A group of women who said they were forced to provide sex for the Japanese military in the 1930s and 1940s angrily accused the government Wednesday of trying to suppress the truth about Japan's past human rights violations.
"Why were the women taken and the blossom of their youth ripped apart?" one South Korean cried out before a symposium audience of about 500 people."You have ignored us for years, but you can never ignore us again," another said before being escorted from a stage where women from North and South Korea, the Philippines, the Netherlands, China and Taiwan recounted their experiences as so-called "comfort women" for the Japanese army.
Historians say up to 200,000 women were forced to work in brothels in Asia and the Pacific region serving Japanese soldiers and civilians working for the military.

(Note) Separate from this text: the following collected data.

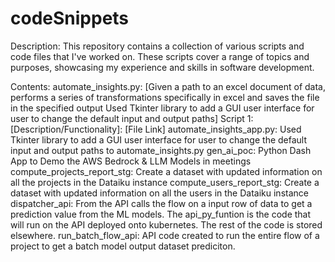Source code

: # codeSnippets

Description:
This repository contains a collection of various scripts and code files that I've worked on. These scripts cover a range of topics and purposes, showcasing my experience and skills in software development.

Contents:
automate_insights.py: 
    [Given a path to an excel document of data, performs a series of transformations specifically in excel and saves the file in the specified output Used Tkinter library to add a GUI user interface for user to change the default input and output paths]
    Script 1: [Description/Functionality]: [File Link]
automate_insights_app.py: 
    Used Tkinter library to add a GUI user interface for user to 
    change the default input and output paths to automate_insights.py
gen_ai_poc: 
    Python Dash App to Demo the AWS Bedrock & LLM Models in meetings
compute_projects_report_stg: 
    Create a dataset with updated information on all the projects in the Dataiku instance
compute_users_report_stg: 
    Create a dataset with updated information on all the users in the Dataiku instance
dispatcher_api: 
    From the API calls the flow on a input row of data to get
    a prediction value from the ML models.
    The api_py_funtion is the code that will run on the API
    deployed onto kubernetes.  The rest of the code is stored
    elsewhere.
run_batch_flow_api: 
    API code created to run the entire flow of a project to get
    a batch model output dataset prediciton.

Japan admitted last year that it was involved in using the women, but it maintains all went willingly. Japan's stance has elicited bitter accusations from women who have kept silent for 50 years.
Each woman who spoke broke down in tears as she told her story.

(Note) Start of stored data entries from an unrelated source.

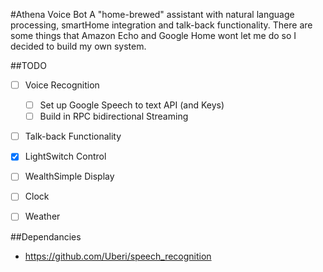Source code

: #Athena Voice Bot
A "home-brewed" assistant with natural language processing, smartHome integration and talk-back functionality. There are some things that Amazon Echo and Google Home wont let me do so I decided to build my own system.

##TODO
- [ ] Voice Recognition
  - [ ] Set up Google Speech to text API (and Keys)
  - [ ] Build in RPC bidirectional Streaming

- [ ] Talk-back Functionality

- [x] LightSwitch Control

- [ ] WealthSimple Display

- [ ] Clock

- [ ] Weather

##Dependancies
- https://github.com/Uberi/speech_recognition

After North Korean Kim Yang-Sih finished speaking, a group of South Korean women rushed onto the stage and embraced her, kissing and crying.
Wan Ai Hua, a Chinese woman who said she was beaten and forced to have sex with Japanese soldiers in China, collapsed while speaking and had to be taken out of the meeting.
Although the details varied, all the women shared certain experiences. All claimed they were required to have sex with several men daily. One woman said she had sex with between 30 and 50 men every day.
They told of hiding from military recruiters who entered villages or prisoner of war camps in Japanese-controlled areas to select women to provide sexual favors.